Dityatin's first Olympic success was at the 1976 Summer Olympics in Montreal, where he won two silver medals: on the rings and in the team competition. At the 1980 Summer Olympics, after years of being second to teammate Andrianov, 22-year-old Dityatin won a record eight medals in the Moscow Games where he won the all-around title and seven more medals, including two golds to add to his historic achievement of the perfect 10, a feat which had only been recorded by Romania's Nadia Comaneci and the Soviet Union's Nellie Kim in the Olympic Games by then. Shortly after the 1980 Olympics, Dityatin was seriously injured while training, which ended his career. He was the most successful athlete at the 1980 Summer Olympics. As of 2017 he is the only athlete who won a medal in each of the eight gymnastics events at one Olympics.

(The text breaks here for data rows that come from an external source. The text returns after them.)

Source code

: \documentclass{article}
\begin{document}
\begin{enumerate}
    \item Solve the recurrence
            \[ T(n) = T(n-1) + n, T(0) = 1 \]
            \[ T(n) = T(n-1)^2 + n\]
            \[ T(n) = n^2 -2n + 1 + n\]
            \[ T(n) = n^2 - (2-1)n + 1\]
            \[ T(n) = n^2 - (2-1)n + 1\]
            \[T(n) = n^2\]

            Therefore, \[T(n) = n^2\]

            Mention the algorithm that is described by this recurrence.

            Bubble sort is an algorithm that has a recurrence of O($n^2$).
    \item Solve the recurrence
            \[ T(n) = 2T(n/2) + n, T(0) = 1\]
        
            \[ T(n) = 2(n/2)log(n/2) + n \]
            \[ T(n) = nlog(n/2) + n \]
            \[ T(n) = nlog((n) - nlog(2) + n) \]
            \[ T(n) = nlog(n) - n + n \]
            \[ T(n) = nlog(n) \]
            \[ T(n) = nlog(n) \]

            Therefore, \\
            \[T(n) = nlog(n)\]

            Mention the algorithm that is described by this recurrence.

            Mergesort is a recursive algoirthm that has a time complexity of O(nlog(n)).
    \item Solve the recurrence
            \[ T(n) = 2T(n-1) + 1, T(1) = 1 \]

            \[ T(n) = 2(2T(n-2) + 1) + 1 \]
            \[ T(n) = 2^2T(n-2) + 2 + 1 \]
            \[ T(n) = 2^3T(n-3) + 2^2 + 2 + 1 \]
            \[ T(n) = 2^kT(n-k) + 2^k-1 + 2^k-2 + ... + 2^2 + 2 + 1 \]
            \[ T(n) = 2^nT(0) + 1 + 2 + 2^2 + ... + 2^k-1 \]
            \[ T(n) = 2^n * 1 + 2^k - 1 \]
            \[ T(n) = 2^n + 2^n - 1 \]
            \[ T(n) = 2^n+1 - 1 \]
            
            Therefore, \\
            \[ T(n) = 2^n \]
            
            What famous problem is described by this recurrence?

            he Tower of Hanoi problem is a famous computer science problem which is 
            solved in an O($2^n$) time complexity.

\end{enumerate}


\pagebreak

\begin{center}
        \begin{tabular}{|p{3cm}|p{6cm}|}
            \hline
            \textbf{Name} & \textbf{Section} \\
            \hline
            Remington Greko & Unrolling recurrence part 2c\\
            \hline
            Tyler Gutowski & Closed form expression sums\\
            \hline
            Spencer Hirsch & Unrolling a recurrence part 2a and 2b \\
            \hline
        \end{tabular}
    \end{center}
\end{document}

To add more to the impressiveness of his performance at the 1980 Olympics, not only did he medal in every event, which, of course, suggests an excellent standard of performance throughout the entire competition, but throughout his 24 performances (the maximum # of performances a male gymnast can have throughout an Olympics), he scored no lower than a 9.800 out of 10 throughout those 24 performances, and on 18 of those performances, his score was at least a 9.900.

Dityatin is the first athlete in Olympic history to win eight medals in one Olympic Games. He was also the first male gymnast to be awarded a perfect score of ten in an Olympic competition, a feat he accomplished in the long horse vault.

Dityatin graduated from Leningrad Lesgaft Institute of Physical Education. He was awarded Order of the Badge of Honor (1976), and Order of Lenin (1980, for guarding the State Border of the USSR). Between 1980 and 1995 Dityatin was the head coach of a sports team from Leningrad (Leningrad OKPP).

In 2004, Dityatin was inducted into the International Gymnastics Hall of Fame.

The annual Alexander Dityatin Cup competition is held in his honor in Russia.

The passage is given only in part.